"""Fetch and pre-process unresolved feedback for triage.
Usage:
# Via railway run (picks up CRON_SECRET + RAILWAY_PUBLIC_DOMAIN from env)
railway run -- python -m scripts.feedback_triage
# With explicit env vars
CRON_SECRET=xxx python -m scripts.feedback_triage --host sfpermits-ai-production.up.railway.app
# Filter to bugs only
railway run -- python -m scripts.feedback_triage --type bug
# Include resolved items
railway run -- python -m scripts.feedback_triage --all
"""
import argparse
import json
import os
import re
import sys
from datetime import datetime, timezone
from urllib.parse import urlparse
try:
import httpx
except ImportError:
print("httpx is required: pip install httpx", file=sys.stderr)
sys.exit(1)
# ---------------------------------------------------------------------------
# Severity classification
# ---------------------------------------------------------------------------
HIGH_KEYWORDS = re.compile(
r"\b(broken|crash|crashes|error|fail|500|404|can'?t|cannot|doesn'?t work|"
r"not working|blank|empty|missing|wrong|stuck|infinite|loop|hang)\b",
re.IGNORECASE,
)
LOW_KEYWORDS = re.compile(
r"\b(would be nice|suggestion|idea|maybe|could you|feature request|"
r"nice to have|consider|wish|someday)\b",
re.IGNORECASE,
)
def classify_severity(item: dict) -> str:
"""Classify feedback severity as HIGH, NORMAL, or LOW."""
# All bugs start at NORMAL, suggestions/questions start at LOW
if item["feedback_type"] == "bug":
base = "NORMAL"
else:
base = "LOW"
msg = item["message"]
if HIGH_KEYWORDS.search(msg):
return "HIGH"
if LOW_KEYWORDS.search(msg):
return "LOW"
return base
# ---------------------------------------------------------------------------
# Tier 1: Auto-resolvable detection
# ---------------------------------------------------------------------------
TEST_PATTERNS = re.compile(
r"\b(test|testing|asdf|hello world|lorem ipsum|xxx|aaa|zzz)\b",
re.IGNORECASE,
)
# Populated at runtime from admin user list
ADMIN_EMAILS: set[str] = set()
def is_test_submission(item: dict) -> bool:
"""Detect test/junk submissions."""
msg = item["message"].strip()
# Very short messages from admin users
if len(msg) < 10 and item.get("email", "").lower() in ADMIN_EMAILS:
return True
# Pattern match for test keywords (only for short messages)
if TEST_PATTERNS.search(msg) and len(msg) < 50:
return True
# Only whitespace/punctuation (no 3+ letter/digit sequences)
if not re.search(r"[a-zA-Z0-9]{3,}", msg):
return True
return False
def _message_similarity(a: str, b: str) -> float:
"""Word-overlap Jaccard similarity ratio."""
words_a = set(a.lower().split())
words_b = set(b.lower().split())
if not words_a or not words_b:
return 0.0
intersection = words_a & words_b
union = words_a | words_b
return len(intersection) / len(union)
def _within_days(ts1, ts2, days: int) -> bool:
"""Check if two timestamps are within N days of each other."""
if not ts1 or not ts2:
return False
try:
if isinstance(ts1, str):
d1 = datetime.fromisoformat(ts1)
else:
d1 = ts1
if isinstance(ts2, str):
d2 = datetime.fromisoformat(ts2)
else:
d2 = ts2
if d1.tzinfo is None:
d1 = d1.replace(tzinfo=timezone.utc)
if d2.tzinfo is None:
d2 = d2.replace(tzinfo=timezone.utc)
return abs((d2 - d1).total_seconds()) < days * 86400
except (ValueError, TypeError):
return False
def detect_duplicates(items: list[dict]) -> dict[int, int]:
"""Find duplicate feedback items.
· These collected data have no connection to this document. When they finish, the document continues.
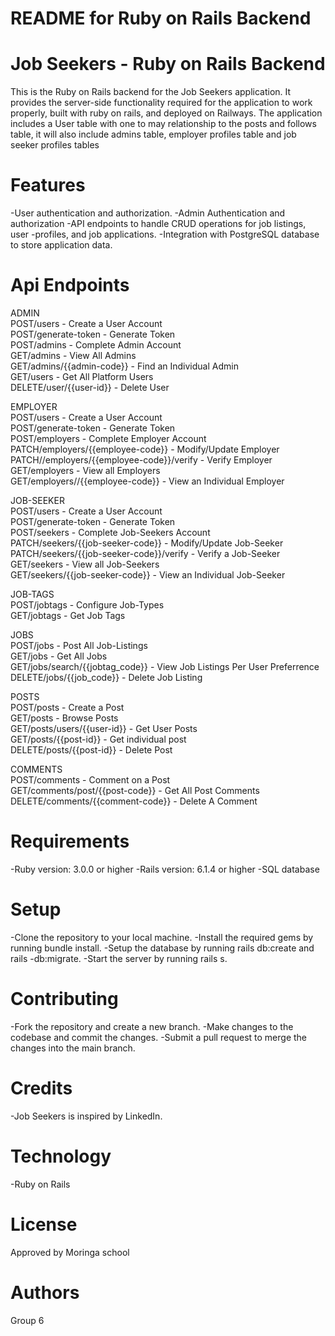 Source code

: # README for Ruby on Rails Backend

# Job Seekers - Ruby on Rails Backend

This is the Ruby on Rails backend for the Job Seekers application. It provides the server-side functionality required for the application to work properly, built with ruby on rails,  and deployed on Railways. The application includes a User table with one to may relationship to the posts and follows table, it will also include admins table, employer profiles table and job seeker profiles tables

# Features

-User authentication and authorization.
-Admin Authentication and authorization
-API endpoints to handle CRUD operations for job listings, user -profiles, and job applications.
-Integration with PostgreSQL database to store application data.

# Api Endpoints

ADMIN<br>
POST/users - Create a User Account<br>
POST/generate-token - Generate Token<br>
POST/admins - Complete Admin Account<br>
GET/admins - View All Admins<br>
GET/admins/{{admin-code}} - Find an Individual Admin<br>
GET/users - Get All Platform Users<br>
DELETE/user/{{user-id}} - Delete User<br>

EMPLOYER<br>
POST/users - Create a User Account<br>
POST/generate-token - Generate Token<br>
POST/employers - Complete Employer Account<br>
PATCH/employers/{{employee-code}} - Modify/Update Employer<br>
PATCH//employers/{{employee-code}}/verify - Verify Employer<br>
GET/employers - View all Employers<br>
GET/employers//{{employee-code}} - View an Individual Employer<br>

JOB-SEEKER<br>
POST/users - Create a User Account<br>
POST/generate-token - Generate Token<br>
POST/seekers - Complete Job-Seekers Account<br>
PATCH/seekers/{{job-seeker-code}} - Modify/Update Job-Seeker<br>
PATCH/seekers/{{job-seeker-code}}/verify - Verify a Job-Seeker<br>
GET/seekers - View all Job-Seekers<br>
GET/seekers/{{job-seeker-code}} - View an Individual Job-Seeker<br>

JOB-TAGS<br>
POST/jobtags - Configure Job-Types<br>
GET/jobtags - Get Job Tags<br>


JOBS<br>
POST/jobs - Post All Job-Listings<br>
GET/jobs - Get All Jobs<br>
GET/jobs/search/{{jobtag_code}} - View Job Listings Per User Preferrence<br>
DELETE/jobs/{{job_code}} - Delete Job Listing<br>

POSTS<br>
POST/posts - Create a Post<br>
GET/posts - Browse  Posts<br>
GET/posts/users/{{user-id}}   - Get User Posts<br>
GET/posts/{{post-id}}  - Get individual post<br>
DELETE/posts/{{post-id}} - Delete Post<br>

COMMENTS<br>
POST/comments - Comment on a Post<br>
GET/comments/post/{{post-code}} - Get All Post Comments<br>
DELETE/comments/{{comment-code}} - Delete A Comment<br>


# Requirements

-Ruby version: 3.0.0 or higher
-Rails version: 6.1.4 or higher
-SQL database

# Setup

-Clone the repository to your local machine.
-Install the required gems by running bundle install.
-Setup the database by running rails db:create and rails -db:migrate.
-Start the server by running rails s.


# Contributing

-Fork the repository and create a new branch.
-Make changes to the codebase and commit the changes.
-Submit a pull request to merge the changes into the main branch.     

# Credits

-Job Seekers is inspired by LinkedIn.

# Technology

-Ruby on Rails

# License

Approved by Moringa school

# Authors

Group 6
Returns {dup_id: original_id}."""
duplicates: dict[int, int] = {}
seen_messages: dict[str, int] = {}
sorted_items = sorted(items, key=lambda x: x.get("created_at") or "")
for item in sorted_items:
fid = item["feedback_id"]
msg_normalized = item["message"].strip().lower()
# Exact message match
if msg_normalized in seen_messages:
duplicates[fid] = seen_messages[msg_normalized]
continue
# Same user + same page + high similarity within 7 days
for prev_item in sorted_items:
if prev_item["feedback_id"] >= fid:
break
if prev_item["feedback_id"] in duplicates:
continue
if (prev_item.get("email") == item.get("email")
and prev_item.get("page_url") == item.get("page_url")
and _message_similarity(prev_item["message"], item["message"]) > 0.8
and _within_days(prev_item.get("created_at"), item.get("created_at"), 7)):
duplicates[fid] = prev_item["feedback_id"]
break
if fid not in duplicates:
seen_messages[msg_normalized] = fid
return duplicates
def is_already_fixed(item: dict, resolved_items: list[dict]) -> bool:
"""Check if a similar issue was recently resolved."""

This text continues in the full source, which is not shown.